Task data –
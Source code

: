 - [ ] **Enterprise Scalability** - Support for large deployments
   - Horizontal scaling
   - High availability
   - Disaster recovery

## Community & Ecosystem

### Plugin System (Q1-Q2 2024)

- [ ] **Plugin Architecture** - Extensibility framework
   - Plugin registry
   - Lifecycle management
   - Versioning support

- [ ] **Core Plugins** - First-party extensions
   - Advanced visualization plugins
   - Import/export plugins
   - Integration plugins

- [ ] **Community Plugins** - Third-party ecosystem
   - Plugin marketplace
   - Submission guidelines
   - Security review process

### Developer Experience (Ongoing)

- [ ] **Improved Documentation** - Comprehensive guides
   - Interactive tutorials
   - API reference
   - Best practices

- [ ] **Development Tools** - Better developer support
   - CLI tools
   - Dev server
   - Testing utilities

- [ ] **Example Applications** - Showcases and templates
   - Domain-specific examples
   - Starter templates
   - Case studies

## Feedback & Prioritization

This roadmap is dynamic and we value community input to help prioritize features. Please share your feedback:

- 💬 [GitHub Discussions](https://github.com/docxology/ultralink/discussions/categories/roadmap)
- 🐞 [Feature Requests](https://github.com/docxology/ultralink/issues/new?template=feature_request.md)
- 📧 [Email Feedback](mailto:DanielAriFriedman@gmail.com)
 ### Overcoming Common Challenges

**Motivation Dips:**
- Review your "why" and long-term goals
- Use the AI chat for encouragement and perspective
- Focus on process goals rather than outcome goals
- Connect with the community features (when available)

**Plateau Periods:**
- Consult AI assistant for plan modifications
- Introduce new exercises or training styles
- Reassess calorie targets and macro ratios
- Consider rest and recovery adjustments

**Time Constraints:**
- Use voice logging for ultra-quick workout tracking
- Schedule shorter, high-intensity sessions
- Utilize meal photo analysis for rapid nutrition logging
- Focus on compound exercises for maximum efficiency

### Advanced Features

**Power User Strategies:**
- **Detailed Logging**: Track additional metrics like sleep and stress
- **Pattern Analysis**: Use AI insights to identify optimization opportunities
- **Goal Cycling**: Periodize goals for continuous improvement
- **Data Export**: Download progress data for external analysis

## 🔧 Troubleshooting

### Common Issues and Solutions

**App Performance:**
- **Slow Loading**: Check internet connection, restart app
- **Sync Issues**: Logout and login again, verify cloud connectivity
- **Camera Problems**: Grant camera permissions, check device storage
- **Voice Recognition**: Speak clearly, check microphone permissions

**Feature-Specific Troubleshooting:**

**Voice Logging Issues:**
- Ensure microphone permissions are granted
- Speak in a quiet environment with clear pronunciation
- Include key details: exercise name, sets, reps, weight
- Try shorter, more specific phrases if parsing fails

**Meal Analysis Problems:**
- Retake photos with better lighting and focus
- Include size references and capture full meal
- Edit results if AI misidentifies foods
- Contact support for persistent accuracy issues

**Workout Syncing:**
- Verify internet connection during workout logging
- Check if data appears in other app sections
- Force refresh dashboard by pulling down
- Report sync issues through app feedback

Instructions for the task –
Everything above from the line containing "- Versioning support" through the line containing "- Focus on process" must be copied exactly. Nothing outside that range belongs in the answer.

Reply –
   - Versioning support

- [ ] **Core Plugins** - First-party extensions
   - Advanced visualization plugins
   - Import/export plugins
   - Integration plugins

- [ ] **Community Plugins** - Third-party ecosystem
   - Plugin marketplace
   - Submission guidelines
   - Security review process

### Developer Experience (Ongoing)

- [ ] **Improved Documentation** - Comprehensive guides
   - Interactive tutorials
   - API reference
   - Best practices

- [ ] **Development Tools** - Better developer support
   - CLI tools
   - Dev server
   - Testing utilities

- [ ] **Example Applications** - Showcases and templates
   - Domain-specific examples
   - Starter templates
   - Case studies

## Feedback & Prioritization

This roadmap is dynamic and we value community input to help prioritize features. Please share your feedback:

- 💬 [GitHub Discussions](https://github.com/docxology/ultralink/discussions/categories/roadmap)
- 🐞 [Feature Requests](https://github.com/docxology/ultralink/issues/new?template=feature_request.md)
- 📧 [Email Feedback](mailto:DanielAriFriedman@gmail.com)
 ### Overcoming Common Challenges

**Motivation Dips:**
- Review your "why" and long-term goals
- Use the AI chat for encouragement and perspective
- Focus on process goals rather than outcome goals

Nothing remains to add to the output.